Polish composer and conductor

Karol Kazimierz Kurpiński (March 5, 1785 – September 18, 1857) was a Polish composer, conductor and pedagogue. He was a representative of late classicism and early romanticism as well as being a member of the Warsaw Society of Friends of Learning (Polish: Towarzystwo Warszawskie Przyjaciół Nauk, TWPN). He is also known for having composed the music to the 1831 patriotic song La Varsovienne with lyrics by Casimir Delavigne. He was also a mentor and an influence on young Chopin.

==Early life==
Karol Kurpiński was born in Włoszakowice, Greater Poland, shortly before his baptism on 6 March 1785, probably 4 or 5 March. He was the sixth child Marcin Kurpiński (né Kurp), organist at the Church of the Holy Trinity in Włoszakowice, and Franciszka née Wańska, the daughter of the village sołtys and member of a prominent musical family in Poland. Marcin changed his ethnic family name Kurp to the noble-sounding Kurpiński around 1768.
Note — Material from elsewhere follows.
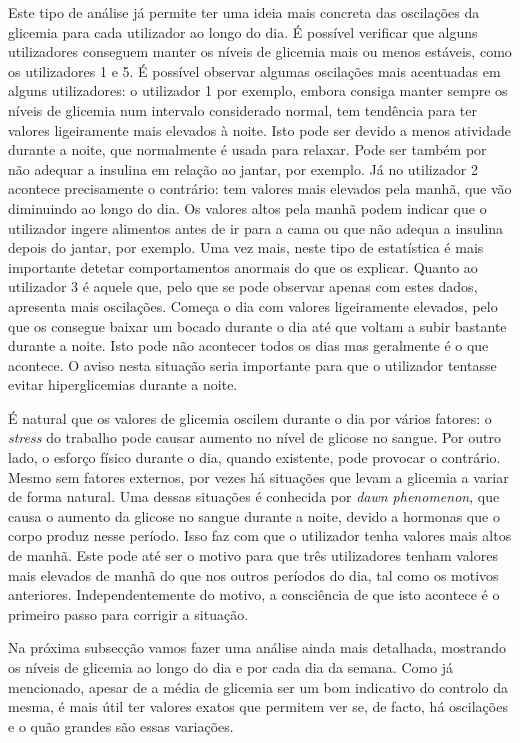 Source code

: Este tipo de análise já permite ter uma ideia mais concreta das oscilações da glicemia para cada utilizador ao longo do dia. É possível verificar que alguns utilizadores conseguem manter os níveis de glicemia mais ou menos estáveis, como os utilizadores 1 e 5. É possível observar algumas oscilações mais acentuadas em alguns utilizadores: o utilizador 1 por exemplo, embora consiga manter sempre os níveis de glicemia num intervalo considerado normal, tem tendência para ter valores ligeiramente mais elevados à noite. Isto pode ser devido a menos atividade durante a noite, que normalmente é usada para relaxar. Pode ser também por não adequar a insulina em relação ao jantar, por exemplo. Já no utilizador 2 acontece precisamente o contrário: tem valores mais elevados pela manhã, que vão diminuindo ao longo do dia. Os valores altos pela manhã podem indicar que o utilizador ingere alimentos antes de ir para a cama ou que não adequa a insulina depois do jantar, por exemplo. Uma vez mais, neste tipo de estatística é mais importante detetar comportamentos anormais do que os explicar. 
Quanto ao utilizador 3 é aquele que, pelo que se pode observar apenas com estes dados, apresenta mais oscilações. Começa o dia com valores ligeiramente elevados, pelo que os consegue baixar um bocado durante o dia até que voltam a subir bastante durante a noite. Isto pode não acontecer todos os dias mas geralmente é o que acontece. O aviso nesta situação seria importante para que o utilizador tentasse evitar hiperglicemias durante a noite.

É natural que os valores de glicemia oscilem durante o dia por vários fatores: o \textit{stress} do trabalho pode causar aumento no nível de glicose no sangue. Por outro lado, o esforço físico durante o dia, quando existente, pode provocar o contrário. Mesmo sem fatores externos, por vezes há situações que levam a glicemia a variar de forma natural. Uma dessas situações é conhecida por \textit{dawn phenomenon}, que causa o aumento da glicose no sangue durante a noite, devido a hormonas que o corpo produz nesse período. Isso faz com que o utilizador tenha valores mais altos de manhã. Este pode até ser o motivo para que três utilizadores tenham valores mais elevados de manhã do que nos outros períodos do dia, tal como os motivos anteriores. Independentemente do motivo, a consciência de que isto acontece é o primeiro passo para corrigir a situação.\newline



Na próxima subsecção vamos fazer uma análise ainda mais detalhada, mostrando os níveis de glicemia ao longo do dia e por cada dia da semana. Como já mencionado, apesar de a média de glicemia ser um bom indicativo do controlo da mesma, é mais útil ter valores exatos que permitem ver se, de facto, há oscilações e o quão grandes são essas variações.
Karol attended the village parish school while learning music theory, violin, and organ from his father. By the age of eight, he was able to stand in for his father as an organist on occasion. In 1797, at the age of 12, Karol became the organist at the Church of St. Andrew the Apostle in Sarnowa, Rawicz, where his maternal uncle Karol Wański was parish priest. Karol was also responsible for two choirs and two orchestras.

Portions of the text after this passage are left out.